◆ WHAT TO DO:
Go through the listing and count the lines with "must" in them; write only the number.

━━━━━━━━

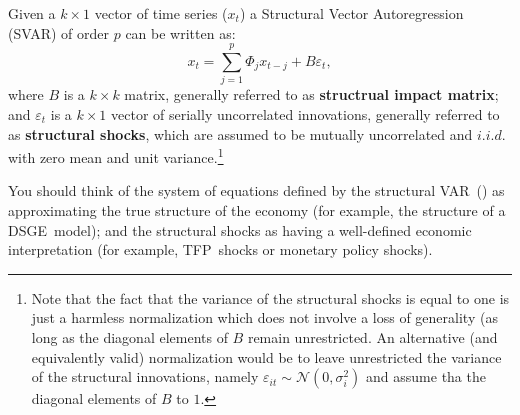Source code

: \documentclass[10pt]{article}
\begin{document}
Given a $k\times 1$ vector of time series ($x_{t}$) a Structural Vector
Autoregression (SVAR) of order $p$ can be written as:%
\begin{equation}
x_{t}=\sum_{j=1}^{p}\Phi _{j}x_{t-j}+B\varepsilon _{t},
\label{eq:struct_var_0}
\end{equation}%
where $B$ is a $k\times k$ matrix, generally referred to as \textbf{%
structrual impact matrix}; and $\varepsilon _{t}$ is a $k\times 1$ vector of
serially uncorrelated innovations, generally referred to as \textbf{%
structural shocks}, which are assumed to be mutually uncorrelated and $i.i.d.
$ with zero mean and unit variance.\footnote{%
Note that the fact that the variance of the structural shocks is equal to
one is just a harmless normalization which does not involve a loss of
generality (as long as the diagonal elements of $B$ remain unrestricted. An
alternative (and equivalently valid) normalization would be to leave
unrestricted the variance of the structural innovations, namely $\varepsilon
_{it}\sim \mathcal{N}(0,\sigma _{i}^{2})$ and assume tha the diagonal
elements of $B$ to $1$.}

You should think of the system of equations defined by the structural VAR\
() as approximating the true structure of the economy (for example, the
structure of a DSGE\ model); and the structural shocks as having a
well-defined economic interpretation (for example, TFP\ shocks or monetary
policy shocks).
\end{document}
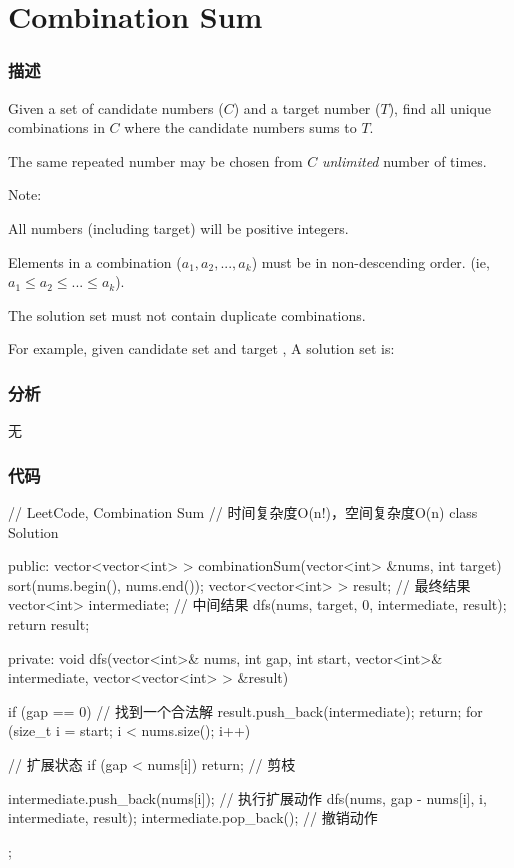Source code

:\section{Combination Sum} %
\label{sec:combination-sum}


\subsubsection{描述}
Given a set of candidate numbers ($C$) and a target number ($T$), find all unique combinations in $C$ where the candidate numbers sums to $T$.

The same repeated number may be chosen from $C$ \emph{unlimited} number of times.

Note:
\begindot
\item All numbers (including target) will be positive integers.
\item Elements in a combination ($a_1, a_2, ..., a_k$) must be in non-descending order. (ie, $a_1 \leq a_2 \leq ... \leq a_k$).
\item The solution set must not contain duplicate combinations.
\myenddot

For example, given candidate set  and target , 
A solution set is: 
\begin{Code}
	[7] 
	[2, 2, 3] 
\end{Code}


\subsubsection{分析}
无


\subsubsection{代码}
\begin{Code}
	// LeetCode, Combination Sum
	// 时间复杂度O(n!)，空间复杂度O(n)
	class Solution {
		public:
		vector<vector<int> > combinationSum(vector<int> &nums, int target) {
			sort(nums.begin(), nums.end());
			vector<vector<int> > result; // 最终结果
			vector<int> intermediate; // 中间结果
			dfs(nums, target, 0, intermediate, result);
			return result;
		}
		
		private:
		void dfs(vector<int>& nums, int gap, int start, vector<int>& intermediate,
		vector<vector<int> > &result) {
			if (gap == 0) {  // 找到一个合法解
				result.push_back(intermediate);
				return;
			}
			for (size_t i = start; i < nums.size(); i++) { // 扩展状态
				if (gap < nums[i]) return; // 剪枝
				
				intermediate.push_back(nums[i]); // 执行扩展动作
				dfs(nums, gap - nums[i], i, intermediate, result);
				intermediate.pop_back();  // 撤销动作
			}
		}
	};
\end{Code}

━━━━━━━━

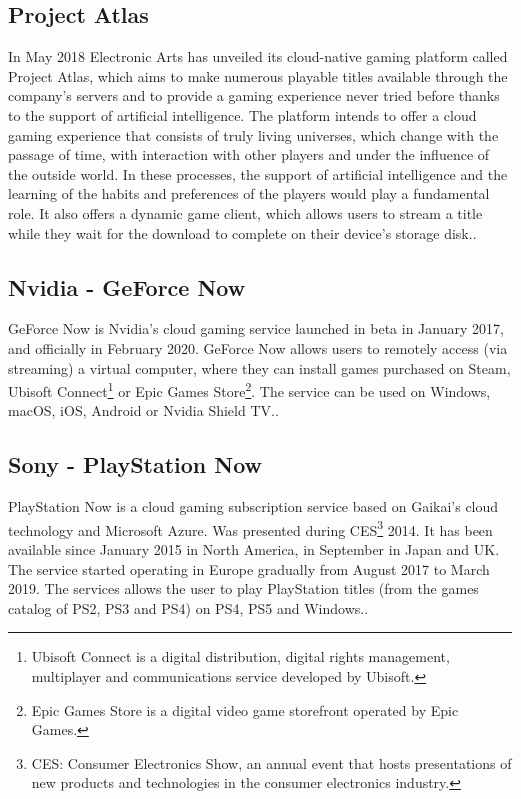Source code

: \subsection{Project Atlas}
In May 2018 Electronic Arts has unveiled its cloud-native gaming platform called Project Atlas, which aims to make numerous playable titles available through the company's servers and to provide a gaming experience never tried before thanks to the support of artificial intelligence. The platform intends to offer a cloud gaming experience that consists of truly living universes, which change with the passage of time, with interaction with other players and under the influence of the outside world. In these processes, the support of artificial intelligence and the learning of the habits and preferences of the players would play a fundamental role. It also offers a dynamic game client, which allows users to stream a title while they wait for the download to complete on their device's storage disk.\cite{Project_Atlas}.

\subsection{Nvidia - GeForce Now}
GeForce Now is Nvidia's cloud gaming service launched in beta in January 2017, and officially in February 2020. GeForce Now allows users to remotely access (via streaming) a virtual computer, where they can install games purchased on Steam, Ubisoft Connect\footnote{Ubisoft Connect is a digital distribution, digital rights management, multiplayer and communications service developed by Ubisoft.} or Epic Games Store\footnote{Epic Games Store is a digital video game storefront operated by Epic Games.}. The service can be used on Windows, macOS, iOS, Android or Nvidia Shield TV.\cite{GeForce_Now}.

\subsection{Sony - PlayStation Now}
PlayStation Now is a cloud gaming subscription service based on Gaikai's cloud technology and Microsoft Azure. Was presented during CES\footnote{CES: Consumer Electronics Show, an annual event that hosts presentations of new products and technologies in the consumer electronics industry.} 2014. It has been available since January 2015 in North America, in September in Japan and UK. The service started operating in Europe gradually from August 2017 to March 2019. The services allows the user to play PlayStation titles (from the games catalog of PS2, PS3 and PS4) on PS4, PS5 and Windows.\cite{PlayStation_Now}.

━━━━━━━━

◆ ANSWER FOR THE TASK:
2